Stripping diacritics....

by Michael S. Kaplan, published on 2005/02/19 09:10 -08:00, original URI: http://blogs.msdn.com/michkap/archive/2005/02/19/376617.aspx


Well, Jochen Neyens asked:

What's the easiest way to remove diacritic marks from characters using C#? I would like to have following function:

string RemoveDiacriticMark(string c)

Sample use:

RemoveDiacriticMark("é") -> "e"

RemoveDiacriticMark("ü") -> "u"

RemoveDiacriticMark("à") -> "a"

Well, there is not really an easy way to do it until Whidbey, but with Whidbey you can use normalization and Unicode character properties (discussed previously in FoldString.NET? No, but Whidbey has Normalization (which is kinda more cooler) and A little bit about the new CharUnicodeInfo class) to build something simple to do it all!

namespace Remove {
  using System;
  using System.Text;
  using System.Globalization;
  class Remove {
    [STAThread]
    static void Main(string[] args) {
      foreach(string st in args) {
        Console.WriteLine(RemoveDiacritics(st));
      }
    }

    static string RemoveDiacritics(string stIn) {
      string stFormD = stIn.Normalize(NormalizationForm.FormD);
      StringBuilder sb = new StringBuilder();

      for(int ich = 0; ich < stFormD.Length; ich++) {
        UnicodeCategory uc = CharUnicodeInfo.GetUnicodeCategory(stFormD[ich]);
        if(uc != UnicodeCategory.NonSpacingMark) {
          sb.Append(stFormD[ich]);
        }
      }

      return(sb.ToString());
    }
  }
}

Just put it in a file (remove.cs), compile it in Whidbey:

c:\temp\samples>csc remove.cs

and then run it!

c:\temp\samples>remove âãäåçèéêë ìíîïðñòó ôõöùúûüý
aaaaceeee
iiiidnoo
ooouuuuy

Now in prior versions your options are more limited, though a p/invoke to the FoldString API with the MAP_COMPOSITE flag. There is also no CharUnicodeInfo class for information on Unicode properties, but you could also use a regular expression (using :Mn will give you the equivalent category). I will leave doing the regular expression as an exercise for the reader....

Enjoy!

This post brought to you by "û" (U+00fb, a.k.a. LATIN SMALL LETTER U WITH CIRCUMFLEX) 

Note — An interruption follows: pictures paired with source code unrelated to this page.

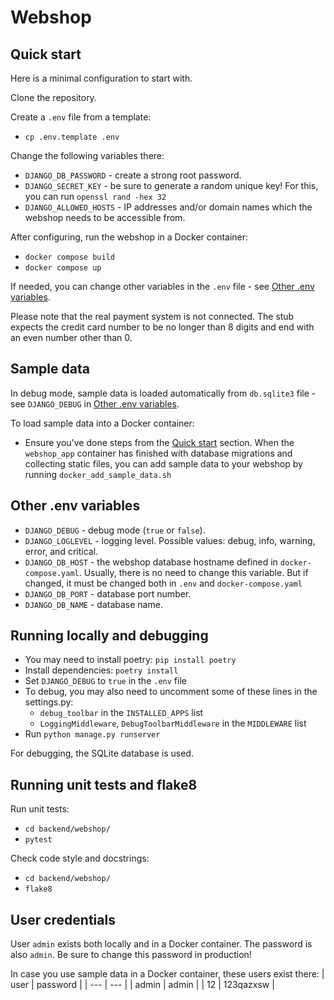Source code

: # Webshop

## Quick start
Here is a minimal configuration to start with.

Clone the repository.

Create a `.env` file from a template:
* `cp .env.template .env`

Change the following variables there:
* `DJANGO_DB_PASSWORD` - create a strong root password.
* `DJANGO_SECRET_KEY` - be sure to generate a random unique key! For this, you can run `openssl rand -hex 32`
* `DJANGO_ALLOWED_HOSTS` - IP addresses and/or domain names which the webshop needs to be accessible from.

After configuring, run the webshop in a Docker container:
* `docker compose build`
* `docker compose up`

If needed, you can change other variables in the `.env` file - see [Other .env variables](#-other-.env-variables).

Please note that the real payment system is not connected. The stub expects the credit card number to be no longer than 8 digits and end with an even number other than 0.

## Sample data
In debug mode, sample data is loaded automatically from `db.sqlite3` file - see `DJANGO_DEBUG` in [Other .env variables](#-other-.env-variables).

To load sample data into a Docker container:
* Ensure you've done steps from the [Quick start](#-quick-start) section. When the `webshop_app` container has finished with database migrations and collecting static files, you can add sample data to your webshop by running `docker_add_sample_data.sh`

## Other .env variables
* `DJANGO_DEBUG` - debug mode (`true` or `false`).
* `DJANGO_LOGLEVEL` - logging level. Possible values: debug, info, warning, error, and critical.
* `DJANGO_DB_HOST` - the webshop database hostname defined in `docker-compose.yaml`. Usually, there is no need to change this variable. But if changed, it must be changed both in `.env` and `docker-compose.yaml`
* `DJANGO_DB_PORT` - database port number.
* `DJANGO_DB_NAME` - database name.

## Running locally and debugging
* You may need to install poetry: `pip install poetry`
* Install dependencies: `poetry install`
* Set `DJANGO_DEBUG` to `true` in the `.env` file
* To debug, you may also need to uncomment some of these lines in the settings.py:
    * `debug_toolbar` in the `INSTALLED_APPS` list
    * `LoggingMiddleware`, `DebugToolbarMiddleware` in the `MIDDLEWARE` list
* Run `python manage.py runserver`

For debugging, the SQLite database is used.

## Running unit tests and flake8
Run unit tests:
* `cd backend/webshop/`
* `pytest`

Check code style and docstrings:
* `cd backend/webshop/`
* `flake8`

## User credentials
User `admin` exists both locally and in a Docker container. The password is also `admin`. Be sure to change this password in production!

In case you use sample data in a Docker container, these users exist there:
| user | password |
| --- | --- |
| admin | admin |
| 12 | 123qazxsw |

# Johan Petersson on Saturday, February 19, 2005 11:29 AM:

In what context would such a transformation ever be useful? I can understand the need for lossy remapping, e.g. from a Unicode encoding to ASCII, but not blindly stripping diacritics.

Sorry if this is a stupid question; I'm just curious.

# Michael Kaplan on Saturday, February 19, 2005 11:55 AM:

Not stupid at all -- in most contexts you would probably be correct. And as I have said previously (cf: http://blogs.msdn.com/michkap/archive/2005/02/05/367666.aspx) sometimes doing so would be destructive of language content.

This was kind of code to spec, based on a question. I had a moment to kill and I realized it would show off new features, so.... :-)

# Jochen Neyens on Sunday, February 20, 2005 12:35 AM:

I've a webform that displays a companylist with A B C .. Z paging instead of 1 2 3 ... N. After adding a new company name, using the admin interface, I would like to jump to the corresponding letter page. Suppose someone enters "één" as company name then I'd have to jump to letter page E. So, I need someting like:

JumpToPage(RemoveDiacritics(Left(cmpname,1)));

The application is written for .NET 1.1 so I cannot use the new Whidbey feature (although it's nice to know of it's existince)!

I'll have a go at the FoldString API and see how far I can get. This would actually be the first time I'd use p/invoke to call a Win32 DLl :-)

Thanks for answering my question Michael!

PS: If someone reading this blog already has has an .NET 1.1 compliant RemoveDiacritics function it would be nice to have it posted here...

# Michael Kaplan on Sunday, February 20, 2005 1:23 AM:

Well, you will want to be careful -- since for some people those "letters with diacritics" are actually letters in their own right....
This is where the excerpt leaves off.